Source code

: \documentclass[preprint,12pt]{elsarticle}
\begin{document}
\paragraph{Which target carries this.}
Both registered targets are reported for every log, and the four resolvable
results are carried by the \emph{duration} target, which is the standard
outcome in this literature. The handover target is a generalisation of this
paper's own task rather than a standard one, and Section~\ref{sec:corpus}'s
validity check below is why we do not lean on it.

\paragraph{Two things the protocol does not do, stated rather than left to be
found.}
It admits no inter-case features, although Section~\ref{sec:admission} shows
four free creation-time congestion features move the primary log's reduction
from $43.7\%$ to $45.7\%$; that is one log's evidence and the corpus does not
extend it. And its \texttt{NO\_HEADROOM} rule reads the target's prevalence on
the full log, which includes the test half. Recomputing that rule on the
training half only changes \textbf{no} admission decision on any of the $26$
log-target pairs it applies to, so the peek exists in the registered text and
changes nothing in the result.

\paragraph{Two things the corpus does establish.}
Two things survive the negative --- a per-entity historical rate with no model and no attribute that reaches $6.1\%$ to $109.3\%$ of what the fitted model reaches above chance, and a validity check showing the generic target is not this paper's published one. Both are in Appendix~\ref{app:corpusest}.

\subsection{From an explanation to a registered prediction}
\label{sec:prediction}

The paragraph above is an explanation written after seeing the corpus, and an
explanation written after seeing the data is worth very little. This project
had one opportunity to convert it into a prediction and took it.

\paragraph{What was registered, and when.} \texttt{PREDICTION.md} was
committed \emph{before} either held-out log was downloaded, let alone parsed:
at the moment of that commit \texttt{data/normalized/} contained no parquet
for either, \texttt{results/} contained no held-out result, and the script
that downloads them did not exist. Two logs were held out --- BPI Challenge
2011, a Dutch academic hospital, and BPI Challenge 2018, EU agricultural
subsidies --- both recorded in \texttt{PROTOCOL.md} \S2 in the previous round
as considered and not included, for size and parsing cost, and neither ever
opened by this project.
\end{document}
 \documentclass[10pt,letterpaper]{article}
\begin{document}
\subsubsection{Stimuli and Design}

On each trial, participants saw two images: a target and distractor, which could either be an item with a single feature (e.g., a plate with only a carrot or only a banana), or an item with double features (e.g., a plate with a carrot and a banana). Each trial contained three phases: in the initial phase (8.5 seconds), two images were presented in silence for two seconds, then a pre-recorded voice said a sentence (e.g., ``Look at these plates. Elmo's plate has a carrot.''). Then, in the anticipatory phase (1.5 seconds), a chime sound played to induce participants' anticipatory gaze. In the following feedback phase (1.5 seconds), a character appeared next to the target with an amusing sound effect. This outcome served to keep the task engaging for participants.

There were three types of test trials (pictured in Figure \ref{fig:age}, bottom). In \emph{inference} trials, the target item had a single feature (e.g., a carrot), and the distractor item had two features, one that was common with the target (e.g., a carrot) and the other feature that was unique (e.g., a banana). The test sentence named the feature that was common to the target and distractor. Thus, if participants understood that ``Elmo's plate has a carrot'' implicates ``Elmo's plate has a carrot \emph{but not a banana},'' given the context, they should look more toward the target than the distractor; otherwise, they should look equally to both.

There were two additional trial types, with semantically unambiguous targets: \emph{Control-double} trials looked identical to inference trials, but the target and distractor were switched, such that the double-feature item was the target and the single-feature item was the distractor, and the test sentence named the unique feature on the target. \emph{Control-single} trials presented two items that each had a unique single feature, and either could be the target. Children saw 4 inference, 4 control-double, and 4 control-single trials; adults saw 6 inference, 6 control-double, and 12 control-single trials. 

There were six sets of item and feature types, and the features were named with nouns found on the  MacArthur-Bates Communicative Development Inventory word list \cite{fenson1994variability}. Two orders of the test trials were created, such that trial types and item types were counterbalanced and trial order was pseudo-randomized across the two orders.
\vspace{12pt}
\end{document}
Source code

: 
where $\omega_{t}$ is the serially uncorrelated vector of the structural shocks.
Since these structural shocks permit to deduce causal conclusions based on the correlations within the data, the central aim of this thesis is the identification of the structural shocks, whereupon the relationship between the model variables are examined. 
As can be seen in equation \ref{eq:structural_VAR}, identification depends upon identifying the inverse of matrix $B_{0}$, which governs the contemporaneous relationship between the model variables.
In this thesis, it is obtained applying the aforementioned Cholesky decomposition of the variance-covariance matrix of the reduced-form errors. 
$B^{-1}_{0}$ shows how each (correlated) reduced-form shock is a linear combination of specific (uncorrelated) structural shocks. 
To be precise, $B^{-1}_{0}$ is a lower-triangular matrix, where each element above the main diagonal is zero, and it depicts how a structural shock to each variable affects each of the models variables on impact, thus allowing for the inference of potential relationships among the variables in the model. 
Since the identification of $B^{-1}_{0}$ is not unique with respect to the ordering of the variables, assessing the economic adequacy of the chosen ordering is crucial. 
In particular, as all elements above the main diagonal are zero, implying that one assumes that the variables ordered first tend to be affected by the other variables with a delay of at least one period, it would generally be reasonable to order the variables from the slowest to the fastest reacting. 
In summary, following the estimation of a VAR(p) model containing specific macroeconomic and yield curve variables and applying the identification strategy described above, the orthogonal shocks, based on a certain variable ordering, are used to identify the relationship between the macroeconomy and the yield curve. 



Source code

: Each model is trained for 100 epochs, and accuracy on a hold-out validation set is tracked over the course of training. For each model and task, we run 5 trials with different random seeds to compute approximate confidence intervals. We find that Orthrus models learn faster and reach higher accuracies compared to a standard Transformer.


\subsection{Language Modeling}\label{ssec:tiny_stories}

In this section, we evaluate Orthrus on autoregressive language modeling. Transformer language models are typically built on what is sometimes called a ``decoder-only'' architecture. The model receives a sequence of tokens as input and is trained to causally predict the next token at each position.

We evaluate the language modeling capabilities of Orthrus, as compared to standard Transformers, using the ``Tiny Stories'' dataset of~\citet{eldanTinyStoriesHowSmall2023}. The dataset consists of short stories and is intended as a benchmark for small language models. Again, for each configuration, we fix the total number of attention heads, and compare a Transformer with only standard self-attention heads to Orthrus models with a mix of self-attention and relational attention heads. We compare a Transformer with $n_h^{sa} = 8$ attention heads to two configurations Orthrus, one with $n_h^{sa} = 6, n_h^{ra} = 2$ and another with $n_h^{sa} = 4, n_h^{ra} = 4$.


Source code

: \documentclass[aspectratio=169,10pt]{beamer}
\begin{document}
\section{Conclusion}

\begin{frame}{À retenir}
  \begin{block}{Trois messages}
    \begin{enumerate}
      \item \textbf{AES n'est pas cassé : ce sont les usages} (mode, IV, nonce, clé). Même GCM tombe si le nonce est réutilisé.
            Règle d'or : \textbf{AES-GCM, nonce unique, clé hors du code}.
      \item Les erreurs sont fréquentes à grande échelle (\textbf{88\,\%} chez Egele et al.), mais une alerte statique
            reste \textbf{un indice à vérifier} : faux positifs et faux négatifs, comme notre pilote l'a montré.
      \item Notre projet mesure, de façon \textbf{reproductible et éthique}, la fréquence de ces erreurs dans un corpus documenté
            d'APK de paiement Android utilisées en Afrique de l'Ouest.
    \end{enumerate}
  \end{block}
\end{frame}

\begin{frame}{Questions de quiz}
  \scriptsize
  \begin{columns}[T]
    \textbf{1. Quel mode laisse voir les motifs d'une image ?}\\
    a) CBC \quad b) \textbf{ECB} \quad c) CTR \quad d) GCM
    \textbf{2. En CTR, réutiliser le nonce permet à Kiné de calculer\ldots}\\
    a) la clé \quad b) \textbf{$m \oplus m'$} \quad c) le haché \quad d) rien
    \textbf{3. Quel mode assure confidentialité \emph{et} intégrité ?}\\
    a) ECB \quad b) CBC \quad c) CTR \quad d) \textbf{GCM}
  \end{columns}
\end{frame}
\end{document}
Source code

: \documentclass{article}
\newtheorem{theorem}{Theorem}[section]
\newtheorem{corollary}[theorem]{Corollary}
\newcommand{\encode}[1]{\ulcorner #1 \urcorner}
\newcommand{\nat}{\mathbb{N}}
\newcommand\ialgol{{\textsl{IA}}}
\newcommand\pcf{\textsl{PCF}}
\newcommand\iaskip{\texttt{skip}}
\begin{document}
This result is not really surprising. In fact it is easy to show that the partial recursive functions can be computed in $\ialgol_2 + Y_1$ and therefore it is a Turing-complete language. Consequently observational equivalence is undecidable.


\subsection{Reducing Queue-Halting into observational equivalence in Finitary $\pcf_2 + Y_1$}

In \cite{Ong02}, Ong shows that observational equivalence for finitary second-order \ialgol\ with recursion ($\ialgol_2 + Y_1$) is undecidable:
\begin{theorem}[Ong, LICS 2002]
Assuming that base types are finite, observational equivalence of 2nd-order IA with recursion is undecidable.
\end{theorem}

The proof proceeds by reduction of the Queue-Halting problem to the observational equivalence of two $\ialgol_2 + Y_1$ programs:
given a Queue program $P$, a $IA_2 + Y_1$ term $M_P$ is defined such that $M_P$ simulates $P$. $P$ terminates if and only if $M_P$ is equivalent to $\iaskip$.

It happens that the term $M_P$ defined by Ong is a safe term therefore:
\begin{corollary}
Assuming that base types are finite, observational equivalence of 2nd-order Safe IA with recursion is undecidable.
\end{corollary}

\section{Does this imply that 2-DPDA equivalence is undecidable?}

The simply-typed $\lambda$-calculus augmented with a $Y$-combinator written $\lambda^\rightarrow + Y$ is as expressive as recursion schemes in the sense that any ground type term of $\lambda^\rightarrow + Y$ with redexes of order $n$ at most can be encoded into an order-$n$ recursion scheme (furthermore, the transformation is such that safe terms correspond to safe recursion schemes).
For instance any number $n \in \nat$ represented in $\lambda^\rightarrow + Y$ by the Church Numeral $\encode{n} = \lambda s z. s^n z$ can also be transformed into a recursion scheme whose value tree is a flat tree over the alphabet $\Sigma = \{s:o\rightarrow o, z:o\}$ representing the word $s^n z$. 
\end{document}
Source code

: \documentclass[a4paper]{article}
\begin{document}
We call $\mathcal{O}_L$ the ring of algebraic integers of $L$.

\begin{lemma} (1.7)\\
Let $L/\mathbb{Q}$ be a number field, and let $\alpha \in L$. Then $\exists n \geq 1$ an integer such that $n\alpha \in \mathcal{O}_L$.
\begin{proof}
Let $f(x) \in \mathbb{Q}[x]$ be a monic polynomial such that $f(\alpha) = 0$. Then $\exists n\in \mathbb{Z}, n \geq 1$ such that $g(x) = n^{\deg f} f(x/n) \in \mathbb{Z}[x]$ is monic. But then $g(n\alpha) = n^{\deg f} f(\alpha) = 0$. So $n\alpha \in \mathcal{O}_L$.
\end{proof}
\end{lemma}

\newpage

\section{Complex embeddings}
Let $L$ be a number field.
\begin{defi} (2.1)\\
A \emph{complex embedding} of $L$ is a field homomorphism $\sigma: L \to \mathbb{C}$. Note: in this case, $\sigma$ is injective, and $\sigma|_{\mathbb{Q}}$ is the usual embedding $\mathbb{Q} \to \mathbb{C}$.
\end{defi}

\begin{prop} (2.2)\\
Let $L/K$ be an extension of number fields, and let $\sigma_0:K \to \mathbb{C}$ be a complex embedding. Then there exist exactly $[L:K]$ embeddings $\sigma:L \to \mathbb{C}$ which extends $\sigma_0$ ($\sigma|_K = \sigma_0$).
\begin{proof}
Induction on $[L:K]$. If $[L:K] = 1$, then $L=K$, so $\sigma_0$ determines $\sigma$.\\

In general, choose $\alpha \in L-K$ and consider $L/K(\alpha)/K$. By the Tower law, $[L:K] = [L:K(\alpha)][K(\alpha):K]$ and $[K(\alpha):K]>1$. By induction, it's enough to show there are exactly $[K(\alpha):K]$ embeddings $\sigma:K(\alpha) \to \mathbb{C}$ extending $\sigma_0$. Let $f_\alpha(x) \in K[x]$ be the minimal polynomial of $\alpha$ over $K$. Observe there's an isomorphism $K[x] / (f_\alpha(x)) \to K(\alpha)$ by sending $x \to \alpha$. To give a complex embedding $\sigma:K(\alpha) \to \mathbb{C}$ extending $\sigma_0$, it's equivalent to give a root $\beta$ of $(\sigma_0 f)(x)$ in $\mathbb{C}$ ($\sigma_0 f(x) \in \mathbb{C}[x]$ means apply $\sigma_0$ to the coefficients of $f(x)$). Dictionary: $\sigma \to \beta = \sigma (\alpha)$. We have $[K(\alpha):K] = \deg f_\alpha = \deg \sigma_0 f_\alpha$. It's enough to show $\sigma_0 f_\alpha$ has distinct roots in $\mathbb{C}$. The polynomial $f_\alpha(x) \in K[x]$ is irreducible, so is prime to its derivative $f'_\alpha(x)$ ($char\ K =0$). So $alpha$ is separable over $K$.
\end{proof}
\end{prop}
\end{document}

- _TASK ITEM_: Search the material above for "recorded". Copy each line that has it.

- _WRITTEN REPLY_:
subsidies --- both recorded in \texttt{PROTOCOL.md} \S2 in the previous round
On each trial, participants saw two images: a target and distractor, which could either be an item with a single feature (e.g., a plate with only a carrot or only a banana), or an item with double features (e.g., a plate with a carrot and a banana). Each trial contained three phases: in the initial phase (8.5 seconds), two images were presented in silence for two seconds, then a pre-recorded voice said a sentence (e.g., ``Look at these plates. Elmo's plate has a carrot.''). Then, in the anticipatory phase (1.5 seconds), a chime sound played to induce participants' anticipatory gaze. In the following feedback phase (1.5 seconds), a character appeared next to the target with an amusing sound effect. This outcome served to keep the task engaging for participants.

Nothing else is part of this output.